■ AIM OF THE EXERCISE
Take the lines below beginning at the line that has "click derecho + A = izquierda" and stopping after the line that has "SHIFT = Movimiento hacelerado", and print them exactly as they are, with no other lines.

Items listed in a dataset
★ ★ ★ ★ ★
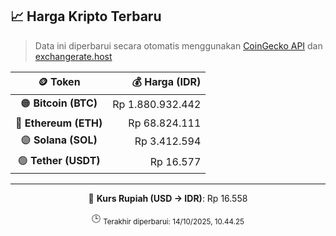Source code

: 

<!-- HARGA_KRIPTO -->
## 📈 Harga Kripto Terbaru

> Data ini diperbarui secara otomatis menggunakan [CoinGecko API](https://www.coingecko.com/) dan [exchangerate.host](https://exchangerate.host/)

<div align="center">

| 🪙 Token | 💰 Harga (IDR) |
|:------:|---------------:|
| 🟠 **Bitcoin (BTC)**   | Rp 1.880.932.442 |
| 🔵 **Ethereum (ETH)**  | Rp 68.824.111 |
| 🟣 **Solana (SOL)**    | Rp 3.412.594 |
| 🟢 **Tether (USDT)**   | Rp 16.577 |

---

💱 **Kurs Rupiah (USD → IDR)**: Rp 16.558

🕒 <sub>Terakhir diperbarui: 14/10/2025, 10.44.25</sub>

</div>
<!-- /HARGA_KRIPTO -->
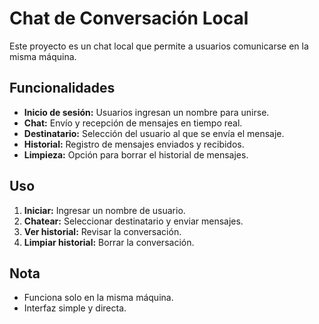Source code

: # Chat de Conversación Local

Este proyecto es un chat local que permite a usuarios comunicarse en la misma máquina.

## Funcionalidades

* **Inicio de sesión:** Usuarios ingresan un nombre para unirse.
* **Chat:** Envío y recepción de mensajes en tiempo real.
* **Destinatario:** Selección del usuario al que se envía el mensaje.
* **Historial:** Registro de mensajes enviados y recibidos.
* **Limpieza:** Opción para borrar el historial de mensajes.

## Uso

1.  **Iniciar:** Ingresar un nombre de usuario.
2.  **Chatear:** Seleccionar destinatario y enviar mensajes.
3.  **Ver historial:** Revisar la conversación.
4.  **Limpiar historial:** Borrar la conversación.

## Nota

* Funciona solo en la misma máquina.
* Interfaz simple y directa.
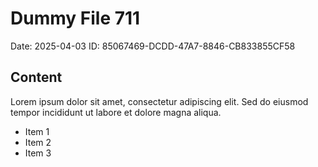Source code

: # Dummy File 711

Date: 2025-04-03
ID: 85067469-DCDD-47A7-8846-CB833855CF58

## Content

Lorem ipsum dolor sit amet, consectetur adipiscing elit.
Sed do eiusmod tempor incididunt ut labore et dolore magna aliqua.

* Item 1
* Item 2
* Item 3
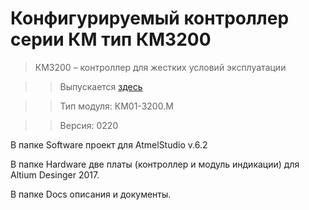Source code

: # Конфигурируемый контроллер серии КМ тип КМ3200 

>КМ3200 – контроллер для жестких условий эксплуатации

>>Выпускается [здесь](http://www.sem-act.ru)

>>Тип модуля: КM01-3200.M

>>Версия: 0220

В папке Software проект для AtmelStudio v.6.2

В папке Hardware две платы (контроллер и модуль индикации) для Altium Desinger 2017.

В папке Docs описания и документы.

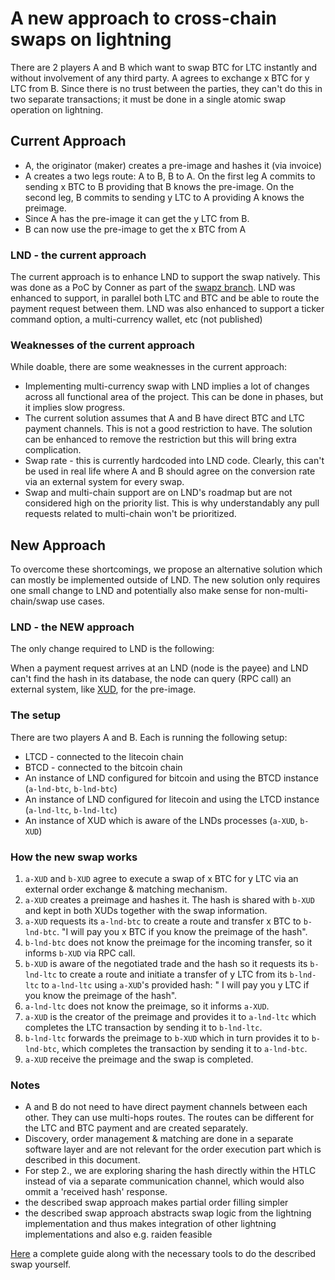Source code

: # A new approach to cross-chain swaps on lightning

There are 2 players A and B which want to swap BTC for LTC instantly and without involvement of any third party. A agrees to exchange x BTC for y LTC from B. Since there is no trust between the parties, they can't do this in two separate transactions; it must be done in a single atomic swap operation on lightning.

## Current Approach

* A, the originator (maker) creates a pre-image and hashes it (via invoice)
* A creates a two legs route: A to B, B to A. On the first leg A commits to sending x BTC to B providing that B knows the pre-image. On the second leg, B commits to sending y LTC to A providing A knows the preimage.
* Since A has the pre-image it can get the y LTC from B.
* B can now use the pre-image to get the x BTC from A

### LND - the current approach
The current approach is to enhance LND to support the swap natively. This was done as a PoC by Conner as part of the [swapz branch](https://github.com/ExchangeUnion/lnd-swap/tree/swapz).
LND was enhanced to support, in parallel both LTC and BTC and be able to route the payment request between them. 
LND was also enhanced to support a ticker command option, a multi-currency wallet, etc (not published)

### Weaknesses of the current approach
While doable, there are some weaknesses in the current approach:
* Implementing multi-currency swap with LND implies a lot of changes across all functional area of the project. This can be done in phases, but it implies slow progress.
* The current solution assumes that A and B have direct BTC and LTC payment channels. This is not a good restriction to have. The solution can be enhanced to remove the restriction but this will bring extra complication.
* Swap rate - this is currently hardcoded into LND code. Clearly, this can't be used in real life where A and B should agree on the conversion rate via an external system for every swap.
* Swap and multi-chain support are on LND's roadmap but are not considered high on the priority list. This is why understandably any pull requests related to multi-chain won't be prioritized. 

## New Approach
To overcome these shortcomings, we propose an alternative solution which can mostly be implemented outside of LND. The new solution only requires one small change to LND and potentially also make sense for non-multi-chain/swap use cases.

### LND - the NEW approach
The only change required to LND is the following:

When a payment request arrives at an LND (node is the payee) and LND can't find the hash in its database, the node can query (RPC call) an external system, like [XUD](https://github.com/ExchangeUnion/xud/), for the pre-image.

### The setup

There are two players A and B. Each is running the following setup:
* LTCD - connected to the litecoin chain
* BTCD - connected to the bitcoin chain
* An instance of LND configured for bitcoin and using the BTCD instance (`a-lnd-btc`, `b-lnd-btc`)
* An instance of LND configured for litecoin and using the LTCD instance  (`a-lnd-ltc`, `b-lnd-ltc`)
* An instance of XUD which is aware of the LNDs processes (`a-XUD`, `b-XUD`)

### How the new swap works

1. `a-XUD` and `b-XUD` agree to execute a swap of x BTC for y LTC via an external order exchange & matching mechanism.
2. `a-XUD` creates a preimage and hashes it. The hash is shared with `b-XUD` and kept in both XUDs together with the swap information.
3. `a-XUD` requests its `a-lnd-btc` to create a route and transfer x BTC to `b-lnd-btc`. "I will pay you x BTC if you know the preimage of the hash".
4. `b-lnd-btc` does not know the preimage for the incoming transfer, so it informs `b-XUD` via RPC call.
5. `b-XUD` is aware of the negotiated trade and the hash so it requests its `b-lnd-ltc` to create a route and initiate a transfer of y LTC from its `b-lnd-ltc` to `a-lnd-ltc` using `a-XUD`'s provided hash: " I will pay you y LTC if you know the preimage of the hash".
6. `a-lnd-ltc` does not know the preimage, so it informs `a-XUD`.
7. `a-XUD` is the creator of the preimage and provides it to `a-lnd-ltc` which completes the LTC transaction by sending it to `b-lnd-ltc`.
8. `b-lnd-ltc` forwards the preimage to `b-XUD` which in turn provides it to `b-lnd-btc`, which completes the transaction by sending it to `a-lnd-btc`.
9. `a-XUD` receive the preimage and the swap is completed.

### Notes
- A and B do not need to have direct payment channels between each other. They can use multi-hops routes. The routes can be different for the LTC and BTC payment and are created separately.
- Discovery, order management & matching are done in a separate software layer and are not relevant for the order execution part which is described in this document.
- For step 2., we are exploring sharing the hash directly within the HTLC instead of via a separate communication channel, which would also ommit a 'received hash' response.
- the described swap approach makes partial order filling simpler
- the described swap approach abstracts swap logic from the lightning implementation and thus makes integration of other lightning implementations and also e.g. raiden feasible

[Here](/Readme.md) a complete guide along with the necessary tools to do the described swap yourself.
★ ★ ★ ★ ★
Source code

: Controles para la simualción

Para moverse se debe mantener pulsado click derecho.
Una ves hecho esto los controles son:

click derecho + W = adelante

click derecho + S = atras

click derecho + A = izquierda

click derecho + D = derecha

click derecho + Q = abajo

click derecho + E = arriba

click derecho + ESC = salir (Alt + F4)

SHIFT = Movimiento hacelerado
★ ★ ★ ★ ★
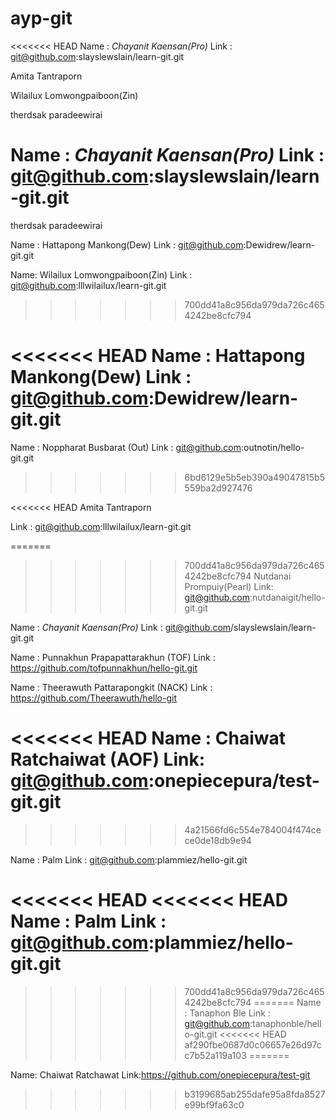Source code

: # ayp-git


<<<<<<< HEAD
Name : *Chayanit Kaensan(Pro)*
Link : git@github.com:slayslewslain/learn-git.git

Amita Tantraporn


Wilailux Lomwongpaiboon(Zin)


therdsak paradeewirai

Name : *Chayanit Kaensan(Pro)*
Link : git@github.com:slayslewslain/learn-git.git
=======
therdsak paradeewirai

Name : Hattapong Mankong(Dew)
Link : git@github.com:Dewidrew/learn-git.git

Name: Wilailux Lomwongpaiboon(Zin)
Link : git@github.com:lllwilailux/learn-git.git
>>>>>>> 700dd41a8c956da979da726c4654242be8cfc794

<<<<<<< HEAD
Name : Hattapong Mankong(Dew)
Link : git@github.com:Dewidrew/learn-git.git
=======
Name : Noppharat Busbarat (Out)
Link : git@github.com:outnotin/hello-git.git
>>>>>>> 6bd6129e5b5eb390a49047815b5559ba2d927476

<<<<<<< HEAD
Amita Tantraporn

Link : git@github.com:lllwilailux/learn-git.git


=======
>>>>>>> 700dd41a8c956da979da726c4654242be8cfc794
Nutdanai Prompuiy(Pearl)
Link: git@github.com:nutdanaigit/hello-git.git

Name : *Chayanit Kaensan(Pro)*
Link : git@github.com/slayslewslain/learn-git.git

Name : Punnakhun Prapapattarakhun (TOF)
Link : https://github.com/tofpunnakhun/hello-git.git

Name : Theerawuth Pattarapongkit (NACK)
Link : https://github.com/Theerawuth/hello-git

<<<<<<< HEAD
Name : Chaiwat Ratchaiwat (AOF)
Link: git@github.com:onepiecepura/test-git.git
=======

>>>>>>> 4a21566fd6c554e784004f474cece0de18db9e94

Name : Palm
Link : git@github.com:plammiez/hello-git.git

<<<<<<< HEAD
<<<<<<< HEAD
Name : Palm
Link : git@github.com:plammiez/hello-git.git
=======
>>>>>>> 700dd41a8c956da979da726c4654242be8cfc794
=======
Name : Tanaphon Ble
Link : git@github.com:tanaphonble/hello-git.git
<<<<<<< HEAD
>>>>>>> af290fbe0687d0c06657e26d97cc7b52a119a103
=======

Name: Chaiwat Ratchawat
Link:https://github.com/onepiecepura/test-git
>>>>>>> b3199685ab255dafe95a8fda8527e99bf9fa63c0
★ ★ ★ ★ ★
■ RESPONSE TO THE TASK
click derecho + A = izquierda

click derecho + D = derecha

click derecho + Q = abajo

click derecho + E = arriba

click derecho + ESC = salir (Alt + F4)

SHIFT = Movimiento hacelerado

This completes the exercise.